Nimrod Nehushtan: Just to add to this, I think, you know, it's maybe somewhat challenging to understand what it means, 100,000, because it sounds like a big number. I think what we're taking away from this, what it means is that Volkswagen has in place the manufacturing capacity to produce as many vehicles as needed. The 100,000, if we're successful in 2026 and '27, and then in '28, which we have high confidence in our chances. That 100,000 can also be a small number in hindsight. The manufacturing capacity they have and the funding they've, you know, pulled into this in the past few years to build everything needed to produce robotaxis in scale eventually, it's Volkswagen.

So they can produce 10,000 per year, 50,000 per year, 75,000 per year. When the demand will be there. And the demand from, you know, from mobility operators, CNCs, municipalities is far greater than, you know, tens of thousands per year globally. Once the technology gets to this maturity level and allows quick economic and geographic expansion, which, you know, we believe we have clear advantages in. Then, you know, the numbers will the demand will not be a problem. And we have a partner that can scale and give the supply the best extent possible.

John Zager: Understood. And just should we think about, like, the volume for a phase one launch? And, like, should that be, like, a thousand to, like, 1,500, like, Waymo in San Francisco?

Nimrod Nehushtan: Think of it as a few hundreds of vehicles per city as a good testing as a good measuring stick. You know, just also seeing how Waymo rollout that roughly the numbers they've had. In some cities, it's 200. Some cities, it's close to 500. That's a sufficient number to kind of facilitate for the mobility demand in that city and also to build a meaningful business. And that's also roughly what we're planning.

John Zager: And thanks, John. Just one last follow-up. Do the AV customers pay for anything before the purchase of the $45,000 drive content, like R&D in advance? Or do you get any protection if their volumes are less than planned?

Nimrod Nehushtan: Without going into the details of our contract, we are receiving we're delivering samples and engineering samples throughout the year. There's an engineering budget that covers the direct engineering cost and development cost. So there is definitely a good amount of investment well before the commercialization. So we do I think we have high confidence in our chances of getting to driverless, I think we're not that concerned about the downside potential.

John Zager: Okay. Thank you so much.

Operator: Please go ahead. Thank you. The next question is coming from Joseph Spak of UBS.

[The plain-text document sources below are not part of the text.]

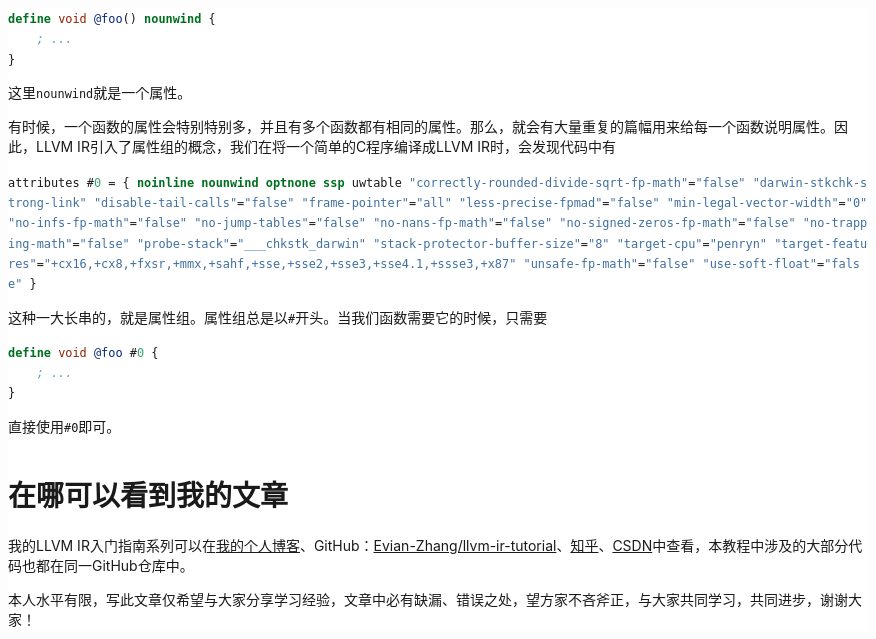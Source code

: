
 ```llvm
define void @foo() nounwind {
	; ...
}
```

这里`nounwind`就是一个属性。

有时候，一个函数的属性会特别特别多，并且有多个函数都有相同的属性。那么，就会有大量重复的篇幅用来给每一个函数说明属性。因此，LLVM IR引入了属性组的概念，我们在将一个简单的C程序编译成LLVM IR时，会发现代码中有

```llvm
attributes #0 = { noinline nounwind optnone ssp uwtable "correctly-rounded-divide-sqrt-fp-math"="false" "darwin-stkchk-strong-link" "disable-tail-calls"="false" "frame-pointer"="all" "less-precise-fpmad"="false" "min-legal-vector-width"="0" "no-infs-fp-math"="false" "no-jump-tables"="false" "no-nans-fp-math"="false" "no-signed-zeros-fp-math"="false" "no-trapping-math"="false" "probe-stack"="___chkstk_darwin" "stack-protector-buffer-size"="8" "target-cpu"="penryn" "target-features"="+cx16,+cx8,+fxsr,+mmx,+sahf,+sse,+sse2,+sse3,+sse4.1,+ssse3,+x87" "unsafe-fp-math"="false" "use-soft-float"="false" }
```

这种一大长串的，就是属性组。属性组总是以`#`开头。当我们函数需要它的时候，只需要

```llvm
define void @foo #0 {
	; ...
}
```

直接使用`#0`即可。

# 在哪可以看到我的文章

我的LLVM IR入门指南系列可以在[我的个人博客](https://evian-zhang.top/writings/series/LLVM%20IR入门指南)、GitHub：[Evian-Zhang/llvm-ir-tutorial](https://github.com/Evian-Zhang/llvm-ir-tutorial)、[知乎](https://zhuanlan.zhihu.com/c_1267851596689457152)、[CSDN](https://blog.csdn.net/evianzhang/category_10210126.html)中查看，本教程中涉及的大部分代码也都在同一GitHub仓库中。

本人水平有限，写此文章仅希望与大家分享学习经验，文章中必有缺漏、错误之处，望方家不吝斧正，与大家共同学习，共同进步，谢谢大家！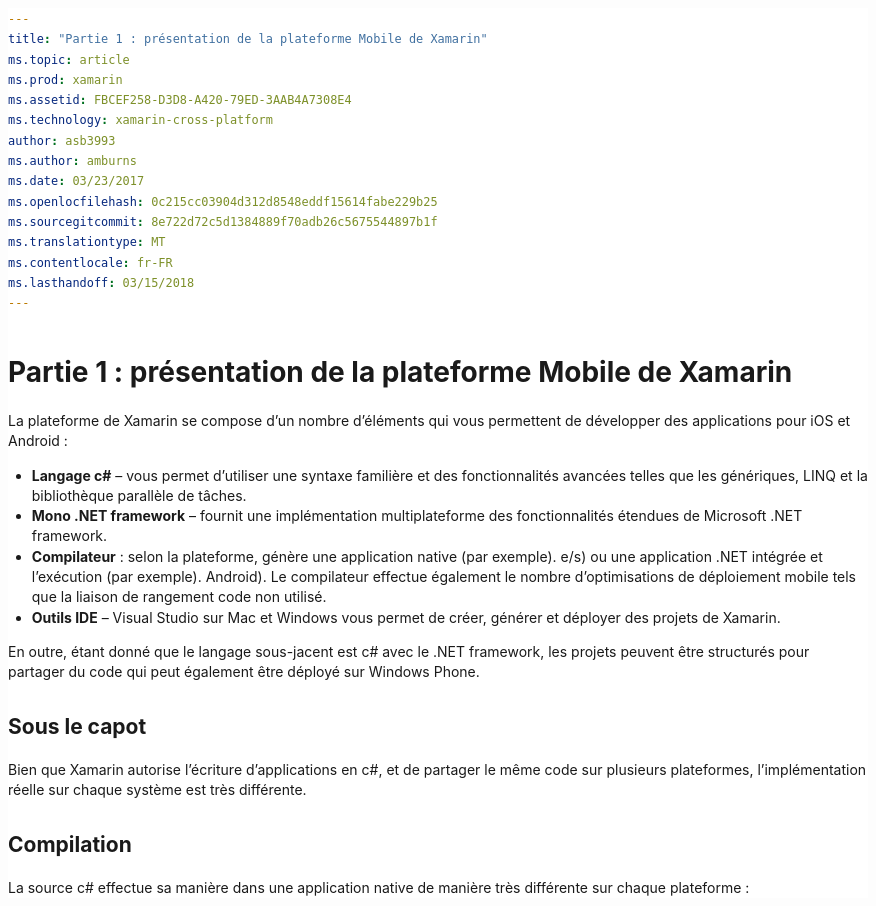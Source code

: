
 ```yaml
---
title: "Partie 1 : présentation de la plateforme Mobile de Xamarin"
ms.topic: article
ms.prod: xamarin
ms.assetid: FBCEF258-D3D8-A420-79ED-3AAB4A7308E4
ms.technology: xamarin-cross-platform
author: asb3993
ms.author: amburns
ms.date: 03/23/2017
ms.openlocfilehash: 0c215cc03904d312d8548eddf15614fabe229b25
ms.sourcegitcommit: 8e722d72c5d1384889f70adb26c5675544897b1f
ms.translationtype: MT
ms.contentlocale: fr-FR
ms.lasthandoff: 03/15/2018
---
```

# <a name="part-1--understanding-the-xamarin-mobile-platform"></a>Partie 1 : présentation de la plateforme Mobile de Xamarin

La plateforme de Xamarin se compose d’un nombre d’éléments qui vous permettent de développer des applications pour iOS et Android :

-   **Langage c#** – vous permet d’utiliser une syntaxe familière et des fonctionnalités avancées telles que les génériques, LINQ et la bibliothèque parallèle de tâches.
-   **Mono .NET framework** – fournit une implémentation multiplateforme des fonctionnalités étendues de Microsoft .NET framework.
-   **Compilateur** : selon la plateforme, génère une application native (par exemple). e/s) ou une application .NET intégrée et l’exécution (par exemple). Android). Le compilateur effectue également le nombre d’optimisations de déploiement mobile tels que la liaison de rangement code non utilisé.
-   **Outils IDE** – Visual Studio sur Mac et Windows vous permet de créer, générer et déployer des projets de Xamarin.


En outre, étant donné que le langage sous-jacent est c# avec le .NET framework, les projets peuvent être structurés pour partager du code qui peut également être déployé sur Windows Phone.

 <a name="Under_the_Hood" />


## <a name="under-the-hood"></a>Sous le capot

Bien que Xamarin autorise l’écriture d’applications en c#, et de partager le même code sur plusieurs plateformes, l’implémentation réelle sur chaque système est très différente.

 <a name="Compilation" />


## <a name="compilation"></a>Compilation

La source c# effectue sa manière dans une application native de manière très différente sur chaque plateforme :
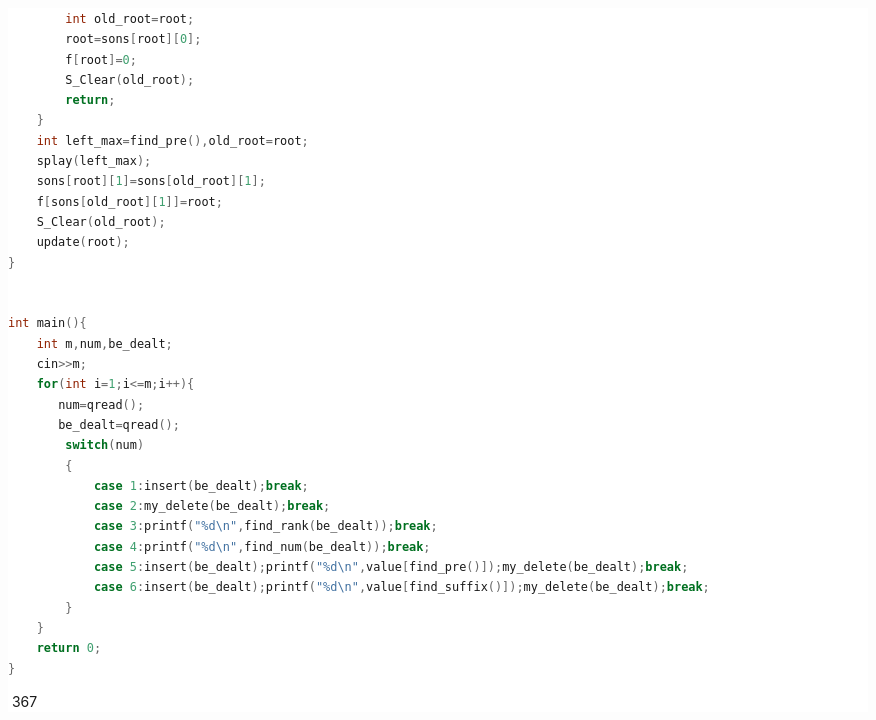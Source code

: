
 ```cpp
        int old_root=root; 
        root=sons[root][0]; 
        f[root]=0; 
        S_Clear(old_root); 
        return;  
    } 
    int left_max=find_pre(),old_root=root;  
    splay(left_max);  
    sons[root][1]=sons[old_root][1];  
    f[sons[old_root][1]]=root;  
    S_Clear(old_root);  
    update(root);  
}

   
int main(){
    int m,num,be_dealt;
    cin>>m;
    for(int i=1;i<=m;i++){
       num=qread();
       be_dealt=qread();
        switch(num)
        {
            case 1:insert(be_dealt);break;
            case 2:my_delete(be_dealt);break;
            case 3:printf("%d\n",find_rank(be_dealt));break;
            case 4:printf("%d\n",find_num(be_dealt));break;
            case 5:insert(be_dealt);printf("%d\n",value[find_pre()]);my_delete(be_dealt);break;
            case 6:insert(be_dealt);printf("%d\n",value[find_suffix()]);my_delete(be_dealt);break;
        }
    }
    return 0;
}
```

 367
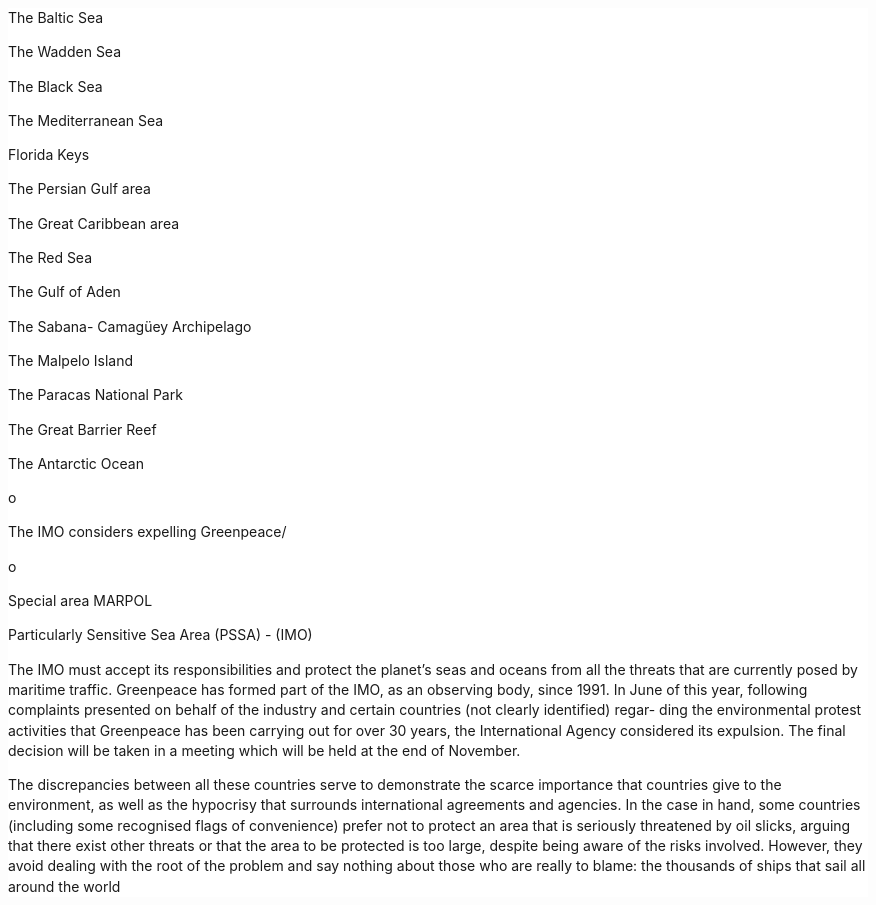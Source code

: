 The Baltic Sea

The Wadden Sea

The Black Sea

The Mediterranean Sea

Florida Keys

The Persian Gulf area

The Great Caribbean area

The Red Sea

The Gulf of Aden

The Sabana-
Camagüey
Archipelago

The Malpelo Island

The Paracas
National Park

The Great
Barrier Reef

The Antarctic Ocean

o

The IMO considers expelling Greenpeace/

o

Special area MARPOL

Particularly Sensitive Sea Area (PSSA) - (IMO)

The  IMO  must  accept  its  responsibilities  and  protect  the
planet’s  seas  and  oceans  from  all  the  threats  that  are
currently posed by maritime traffic. Greenpeace has formed
part of the IMO, as an observing body, since 1991. In June
of this year, following complaints presented on behalf of the
industry and certain countries (not clearly identified) regar-
ding  the  environmental  protest  activities  that  Greenpeace
has been carrying out for over 30 years, the International
Agency considered its expulsion. The final decision will be
taken  in  a  meeting  which  will  be  held  at  the  end  of
November.

The discrepancies between all these countries
serve to demonstrate the scarce importance that
countries give to the environment, as well as the
hypocrisy that surrounds international
agreements and agencies. In the case in hand,
some countries (including some recognised flags
of convenience) prefer not to protect an area
that is seriously threatened by oil slicks, arguing
that there exist other threats or that the area to
be protected is too large, despite being aware of
the risks involved. However, they avoid dealing
with the root of the problem and say nothing
about those who are really to blame: the
thousands of ships that sail all around the world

Joseph Spak: Thanks. Hello, everyone. Just to maybe talk about a couple of, you know, more near-term things. You know, obviously, memory has become a larger issue and concern in the automotive industry. And I know or I believe you don't really buy a lot of that memory directly, but, clearly, it is used in the modules at your tier one customers to assemble to sort of ship on to the OEMs. So I'm just curious, you know, what you're hearing from your customers and the supply chain as to and whether this is really a pricing issue? Is it an availability issue? Is there any sort of volume risk embedded in your outlook?

And because if it's even if it's a pricing issue, I guess, you see any risk of decontenting?

Nimrod Nehushtan: So, as you said, Joe, we're not, let's say the exposure that we have is not direct because we're not purchasing a lot of these units. It's mostly indirect through the fact that our tier one customers are purchasing memory components. We've been doing in the past few months, and we have been actively working on this I think, well, before it was public knowledge that this dynamic is developing. Is to create kind of maximizing our supply of these components and working with multiple vendors. Ensure that we have enough flexibility to kind of mitigate the direct cost impact from specific vendors.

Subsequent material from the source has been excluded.